Function to calculate distances:
distance_xy = function (x1, y1, x2, y2) {
sqrt((x2 - x1)^2 + (y2 -y1)^2)
}
Determine the previous id within a distance of 30 meters. Set id equal to NA in case all distances are greater than 30 meters.
library(tidyverse)
previous_id_fn <- function(v, w, years){
dists <- map2_dbl(lifetime_census$locx, lifetime_census$locy, ~distance_xy(.x, .y, v, w))
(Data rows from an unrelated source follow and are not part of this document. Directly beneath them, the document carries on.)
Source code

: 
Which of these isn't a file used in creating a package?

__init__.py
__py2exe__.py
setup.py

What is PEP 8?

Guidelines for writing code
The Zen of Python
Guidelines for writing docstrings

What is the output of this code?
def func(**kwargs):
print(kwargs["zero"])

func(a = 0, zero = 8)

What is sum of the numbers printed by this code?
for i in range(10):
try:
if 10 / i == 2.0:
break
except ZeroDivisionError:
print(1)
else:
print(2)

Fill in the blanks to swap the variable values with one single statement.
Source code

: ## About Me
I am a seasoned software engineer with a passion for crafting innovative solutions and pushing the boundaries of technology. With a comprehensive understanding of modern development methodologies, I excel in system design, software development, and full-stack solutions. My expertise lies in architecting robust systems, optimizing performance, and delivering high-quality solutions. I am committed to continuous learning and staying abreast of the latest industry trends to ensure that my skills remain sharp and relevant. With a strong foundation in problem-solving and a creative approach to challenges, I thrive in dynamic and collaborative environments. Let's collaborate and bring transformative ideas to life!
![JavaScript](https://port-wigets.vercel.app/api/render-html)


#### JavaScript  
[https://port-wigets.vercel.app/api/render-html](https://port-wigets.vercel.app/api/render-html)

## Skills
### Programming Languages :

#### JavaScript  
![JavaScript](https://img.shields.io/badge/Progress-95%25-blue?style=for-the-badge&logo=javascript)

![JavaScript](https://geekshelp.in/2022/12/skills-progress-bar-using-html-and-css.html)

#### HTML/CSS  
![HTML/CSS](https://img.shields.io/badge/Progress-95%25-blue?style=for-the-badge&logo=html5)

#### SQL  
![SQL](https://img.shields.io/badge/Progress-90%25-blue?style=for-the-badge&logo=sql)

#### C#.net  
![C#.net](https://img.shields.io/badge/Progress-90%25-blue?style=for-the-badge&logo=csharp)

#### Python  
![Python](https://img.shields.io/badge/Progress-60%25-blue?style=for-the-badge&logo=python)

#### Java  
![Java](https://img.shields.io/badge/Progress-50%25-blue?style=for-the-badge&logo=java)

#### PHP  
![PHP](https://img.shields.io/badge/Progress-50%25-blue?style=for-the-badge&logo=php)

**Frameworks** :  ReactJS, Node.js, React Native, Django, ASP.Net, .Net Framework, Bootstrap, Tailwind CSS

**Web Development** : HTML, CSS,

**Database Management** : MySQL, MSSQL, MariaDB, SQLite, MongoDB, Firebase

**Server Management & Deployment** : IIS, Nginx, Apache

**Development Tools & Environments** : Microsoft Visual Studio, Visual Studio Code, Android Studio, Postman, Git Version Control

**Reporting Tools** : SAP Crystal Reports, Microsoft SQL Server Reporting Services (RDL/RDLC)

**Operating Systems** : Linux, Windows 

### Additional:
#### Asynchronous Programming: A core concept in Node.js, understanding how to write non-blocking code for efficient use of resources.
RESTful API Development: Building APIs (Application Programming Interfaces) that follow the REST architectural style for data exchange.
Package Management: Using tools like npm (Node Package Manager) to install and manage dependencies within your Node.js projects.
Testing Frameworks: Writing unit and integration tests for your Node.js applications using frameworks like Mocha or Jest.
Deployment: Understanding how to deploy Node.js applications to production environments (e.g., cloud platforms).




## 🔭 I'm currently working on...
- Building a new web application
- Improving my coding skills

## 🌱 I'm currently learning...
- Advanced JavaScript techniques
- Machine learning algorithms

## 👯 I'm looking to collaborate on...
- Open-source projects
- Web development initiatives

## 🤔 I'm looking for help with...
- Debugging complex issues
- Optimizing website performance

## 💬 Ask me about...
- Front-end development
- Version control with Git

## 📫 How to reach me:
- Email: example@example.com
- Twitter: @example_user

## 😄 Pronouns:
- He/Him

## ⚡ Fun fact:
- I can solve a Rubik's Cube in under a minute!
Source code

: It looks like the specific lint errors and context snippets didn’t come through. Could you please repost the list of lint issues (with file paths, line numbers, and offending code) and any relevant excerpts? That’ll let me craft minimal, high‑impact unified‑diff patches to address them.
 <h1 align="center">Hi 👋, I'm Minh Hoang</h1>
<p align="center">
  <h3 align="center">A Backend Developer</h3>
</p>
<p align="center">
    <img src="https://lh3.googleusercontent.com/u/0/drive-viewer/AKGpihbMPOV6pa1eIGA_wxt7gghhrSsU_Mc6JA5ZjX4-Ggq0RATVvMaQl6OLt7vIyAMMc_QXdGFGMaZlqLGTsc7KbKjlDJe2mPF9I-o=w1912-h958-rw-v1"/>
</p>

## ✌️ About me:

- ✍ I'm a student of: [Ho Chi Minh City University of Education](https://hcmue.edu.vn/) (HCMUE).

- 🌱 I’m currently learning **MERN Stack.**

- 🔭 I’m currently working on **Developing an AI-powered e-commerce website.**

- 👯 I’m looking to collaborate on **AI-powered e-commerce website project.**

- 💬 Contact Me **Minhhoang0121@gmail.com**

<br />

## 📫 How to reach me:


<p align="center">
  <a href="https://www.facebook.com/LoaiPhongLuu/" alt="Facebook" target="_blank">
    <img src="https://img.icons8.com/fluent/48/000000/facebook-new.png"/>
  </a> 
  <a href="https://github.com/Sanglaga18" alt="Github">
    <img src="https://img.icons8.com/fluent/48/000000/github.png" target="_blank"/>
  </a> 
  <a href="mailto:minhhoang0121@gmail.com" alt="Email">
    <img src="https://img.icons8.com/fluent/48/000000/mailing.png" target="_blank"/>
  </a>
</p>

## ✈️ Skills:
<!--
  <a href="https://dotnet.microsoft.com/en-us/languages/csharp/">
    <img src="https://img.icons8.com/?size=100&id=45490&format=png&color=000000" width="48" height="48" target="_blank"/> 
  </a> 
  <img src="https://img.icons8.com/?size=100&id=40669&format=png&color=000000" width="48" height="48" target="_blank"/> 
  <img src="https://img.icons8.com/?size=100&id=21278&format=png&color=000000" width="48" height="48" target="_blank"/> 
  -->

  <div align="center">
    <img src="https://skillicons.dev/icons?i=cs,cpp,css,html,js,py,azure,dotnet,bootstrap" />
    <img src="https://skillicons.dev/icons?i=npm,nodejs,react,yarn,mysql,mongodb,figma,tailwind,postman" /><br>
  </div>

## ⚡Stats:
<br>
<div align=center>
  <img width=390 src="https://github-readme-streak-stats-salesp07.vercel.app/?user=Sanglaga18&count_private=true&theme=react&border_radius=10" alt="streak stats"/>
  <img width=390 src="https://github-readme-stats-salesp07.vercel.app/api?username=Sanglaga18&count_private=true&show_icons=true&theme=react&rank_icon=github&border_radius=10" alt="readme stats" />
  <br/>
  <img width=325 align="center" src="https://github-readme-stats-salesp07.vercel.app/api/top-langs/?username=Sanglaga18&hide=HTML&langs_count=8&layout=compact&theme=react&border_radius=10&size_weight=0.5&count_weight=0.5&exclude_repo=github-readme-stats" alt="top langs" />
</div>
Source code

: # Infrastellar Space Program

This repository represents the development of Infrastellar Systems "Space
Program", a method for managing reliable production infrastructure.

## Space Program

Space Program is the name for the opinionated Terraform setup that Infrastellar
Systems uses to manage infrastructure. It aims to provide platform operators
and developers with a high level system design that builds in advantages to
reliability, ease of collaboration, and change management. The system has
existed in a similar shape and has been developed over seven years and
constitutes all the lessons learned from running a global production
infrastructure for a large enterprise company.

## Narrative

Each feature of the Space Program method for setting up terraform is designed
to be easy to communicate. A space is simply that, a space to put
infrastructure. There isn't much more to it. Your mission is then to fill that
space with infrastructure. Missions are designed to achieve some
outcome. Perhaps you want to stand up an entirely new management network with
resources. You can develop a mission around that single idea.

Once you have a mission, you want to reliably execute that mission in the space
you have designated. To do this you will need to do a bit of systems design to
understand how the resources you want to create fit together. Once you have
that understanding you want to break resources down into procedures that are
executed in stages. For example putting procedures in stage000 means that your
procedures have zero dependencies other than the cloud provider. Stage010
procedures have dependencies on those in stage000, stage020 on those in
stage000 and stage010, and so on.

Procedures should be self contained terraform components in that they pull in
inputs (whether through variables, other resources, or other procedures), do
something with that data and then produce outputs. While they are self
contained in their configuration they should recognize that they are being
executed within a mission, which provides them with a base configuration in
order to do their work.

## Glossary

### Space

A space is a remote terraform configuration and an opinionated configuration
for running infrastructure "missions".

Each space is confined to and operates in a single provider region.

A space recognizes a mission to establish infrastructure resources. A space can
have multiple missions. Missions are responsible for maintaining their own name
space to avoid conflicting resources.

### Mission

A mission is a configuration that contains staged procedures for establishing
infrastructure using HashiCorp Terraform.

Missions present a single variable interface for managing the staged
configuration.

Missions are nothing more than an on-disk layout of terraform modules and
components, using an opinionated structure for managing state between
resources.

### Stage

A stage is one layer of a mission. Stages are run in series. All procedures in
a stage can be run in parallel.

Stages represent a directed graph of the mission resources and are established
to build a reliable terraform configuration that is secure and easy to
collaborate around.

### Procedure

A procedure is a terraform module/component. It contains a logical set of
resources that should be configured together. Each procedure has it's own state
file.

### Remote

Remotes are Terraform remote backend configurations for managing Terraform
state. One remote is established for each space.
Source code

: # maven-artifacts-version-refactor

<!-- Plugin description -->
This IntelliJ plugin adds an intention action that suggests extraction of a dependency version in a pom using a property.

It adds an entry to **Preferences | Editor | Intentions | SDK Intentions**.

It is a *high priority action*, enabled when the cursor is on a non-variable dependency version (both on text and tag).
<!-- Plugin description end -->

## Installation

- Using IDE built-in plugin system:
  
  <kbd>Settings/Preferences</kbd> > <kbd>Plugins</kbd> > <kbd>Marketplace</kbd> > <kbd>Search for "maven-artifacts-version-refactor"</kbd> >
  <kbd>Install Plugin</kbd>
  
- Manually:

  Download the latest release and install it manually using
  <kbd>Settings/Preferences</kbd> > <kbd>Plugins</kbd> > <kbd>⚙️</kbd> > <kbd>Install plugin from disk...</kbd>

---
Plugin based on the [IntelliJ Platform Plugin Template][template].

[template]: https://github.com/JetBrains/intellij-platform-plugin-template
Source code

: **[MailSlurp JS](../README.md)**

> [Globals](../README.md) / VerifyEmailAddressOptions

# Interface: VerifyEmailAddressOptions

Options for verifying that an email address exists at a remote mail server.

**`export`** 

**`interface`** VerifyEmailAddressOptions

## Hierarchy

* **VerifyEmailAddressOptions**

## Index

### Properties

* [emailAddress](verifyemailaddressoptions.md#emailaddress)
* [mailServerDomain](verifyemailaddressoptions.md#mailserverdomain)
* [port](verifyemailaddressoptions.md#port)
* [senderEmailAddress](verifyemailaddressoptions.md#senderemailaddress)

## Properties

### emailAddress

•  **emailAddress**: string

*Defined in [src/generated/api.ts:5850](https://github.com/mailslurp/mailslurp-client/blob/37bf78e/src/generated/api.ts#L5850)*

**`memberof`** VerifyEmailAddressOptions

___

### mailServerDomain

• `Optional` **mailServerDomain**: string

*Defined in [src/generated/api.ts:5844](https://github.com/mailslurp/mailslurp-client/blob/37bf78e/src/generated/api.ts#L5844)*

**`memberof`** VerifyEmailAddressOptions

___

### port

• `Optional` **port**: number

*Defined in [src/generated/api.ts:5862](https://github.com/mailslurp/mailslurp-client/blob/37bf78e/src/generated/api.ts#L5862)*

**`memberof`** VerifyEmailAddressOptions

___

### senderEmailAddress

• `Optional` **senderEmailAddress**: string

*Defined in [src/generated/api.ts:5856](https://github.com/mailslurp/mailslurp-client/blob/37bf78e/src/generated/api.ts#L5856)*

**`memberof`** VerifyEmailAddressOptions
df <- data.frame(previous = lifetime_census$previous_id,
dist = dists,
life = lifetime_census$lifespan) %>%
filter(life < years)
id <- df$previous[[which.min(df$dist)]]
if (min(df$dist, na.rm = TRUE) > 30) { id <- NA }
return(id)
}
First join data.frame owners with data.frame lifetime_census to obtain a column with previous_id. Then apply the above defined function to each row of the data.frame.
owners %>%
left_join(., lifetime_census, by = c("reflo.x" = "reflo")) %>%
select(squirrel_id:spring_locy, previous_id) %>%
rowwise() %>%
mutate(previous_id = ifelse(is.na(previous_id),
previous_id_fn(spring_locx, spring_locy, 1000),
previous_id))
Edit:
I added an argument years to function previous_id_fn(). In case lifespan > years the function now returns NA.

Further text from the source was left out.